### Aim of the task:
From the data below, return the exact lines starting at the line containing "if (request.username == 'admin'" and ending at the line containing "distribute, sublicense, and/or", both included, and nothing else.

Segment Start: Data extract

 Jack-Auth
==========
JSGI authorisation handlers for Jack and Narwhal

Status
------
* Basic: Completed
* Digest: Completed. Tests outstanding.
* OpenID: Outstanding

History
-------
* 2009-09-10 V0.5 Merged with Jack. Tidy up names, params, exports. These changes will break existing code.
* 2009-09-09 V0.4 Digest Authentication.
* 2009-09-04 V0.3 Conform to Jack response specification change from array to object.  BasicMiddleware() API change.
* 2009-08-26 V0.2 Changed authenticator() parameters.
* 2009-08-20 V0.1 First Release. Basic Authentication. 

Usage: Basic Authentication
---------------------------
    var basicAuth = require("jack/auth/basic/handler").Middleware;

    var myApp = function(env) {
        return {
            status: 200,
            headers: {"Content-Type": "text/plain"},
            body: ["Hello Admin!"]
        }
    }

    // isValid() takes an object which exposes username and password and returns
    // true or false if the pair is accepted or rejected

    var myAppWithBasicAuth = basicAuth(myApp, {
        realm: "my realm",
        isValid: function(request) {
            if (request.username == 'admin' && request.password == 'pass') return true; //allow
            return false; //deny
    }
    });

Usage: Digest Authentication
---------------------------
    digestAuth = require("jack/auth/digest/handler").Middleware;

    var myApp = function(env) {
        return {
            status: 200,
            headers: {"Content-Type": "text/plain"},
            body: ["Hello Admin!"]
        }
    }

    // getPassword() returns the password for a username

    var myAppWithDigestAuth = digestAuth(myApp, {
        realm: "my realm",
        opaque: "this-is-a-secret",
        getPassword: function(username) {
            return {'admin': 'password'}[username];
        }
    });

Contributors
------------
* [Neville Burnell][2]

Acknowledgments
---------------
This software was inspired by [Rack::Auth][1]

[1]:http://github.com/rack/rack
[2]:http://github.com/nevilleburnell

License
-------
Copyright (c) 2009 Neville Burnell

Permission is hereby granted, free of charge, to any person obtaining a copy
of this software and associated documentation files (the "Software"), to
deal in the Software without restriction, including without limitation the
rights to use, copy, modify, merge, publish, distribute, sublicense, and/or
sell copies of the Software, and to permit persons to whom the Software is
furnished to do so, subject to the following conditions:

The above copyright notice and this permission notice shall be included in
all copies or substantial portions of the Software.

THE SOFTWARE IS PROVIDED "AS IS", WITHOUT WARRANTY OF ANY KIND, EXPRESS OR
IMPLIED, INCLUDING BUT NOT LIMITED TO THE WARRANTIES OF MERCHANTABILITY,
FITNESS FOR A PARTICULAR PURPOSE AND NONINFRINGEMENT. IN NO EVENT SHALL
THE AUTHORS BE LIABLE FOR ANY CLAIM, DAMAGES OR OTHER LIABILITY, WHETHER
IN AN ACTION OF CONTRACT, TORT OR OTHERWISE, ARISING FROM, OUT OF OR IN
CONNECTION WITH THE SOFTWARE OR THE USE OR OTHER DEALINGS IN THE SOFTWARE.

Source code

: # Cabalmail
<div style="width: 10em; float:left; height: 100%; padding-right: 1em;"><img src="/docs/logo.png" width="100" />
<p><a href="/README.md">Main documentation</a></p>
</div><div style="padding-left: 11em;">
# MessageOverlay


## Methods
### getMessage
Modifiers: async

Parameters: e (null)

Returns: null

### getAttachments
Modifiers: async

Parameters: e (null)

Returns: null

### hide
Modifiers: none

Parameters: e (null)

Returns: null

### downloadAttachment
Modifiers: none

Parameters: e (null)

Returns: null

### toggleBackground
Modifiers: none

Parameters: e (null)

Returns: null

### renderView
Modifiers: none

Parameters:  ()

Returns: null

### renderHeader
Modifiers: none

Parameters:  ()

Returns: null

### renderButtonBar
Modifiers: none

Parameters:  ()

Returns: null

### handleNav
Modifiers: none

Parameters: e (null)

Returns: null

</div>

Segment End: Data extract

### Task result:
            if (request.username == 'admin' && request.password == 'pass') return true; //allow
            return false; //deny
    }
    });

Usage: Digest Authentication
---------------------------
    digestAuth = require("jack/auth/digest/handler").Middleware;

    var myApp = function(env) {
        return {
            status: 200,
            headers: {"Content-Type": "text/plain"},
            body: ["Hello Admin!"]
        }
    }

    // getPassword() returns the password for a username

    var myAppWithDigestAuth = digestAuth(myApp, {
        realm: "my realm",
        opaque: "this-is-a-secret",
        getPassword: function(username) {
            return {'admin': 'password'}[username];
        }
    });

Contributors
------------
* [Neville Burnell][2]

Acknowledgments
---------------
This software was inspired by [Rack::Auth][1]

[1]:http://github.com/rack/rack
[2]:http://github.com/nevilleburnell

License
-------
Copyright (c) 2009 Neville Burnell

Permission is hereby granted, free of charge, to any person obtaining a copy
of this software and associated documentation files (the "Software"), to
deal in the Software without restriction, including without limitation the
rights to use, copy, modify, merge, publish, distribute, sublicense, and/or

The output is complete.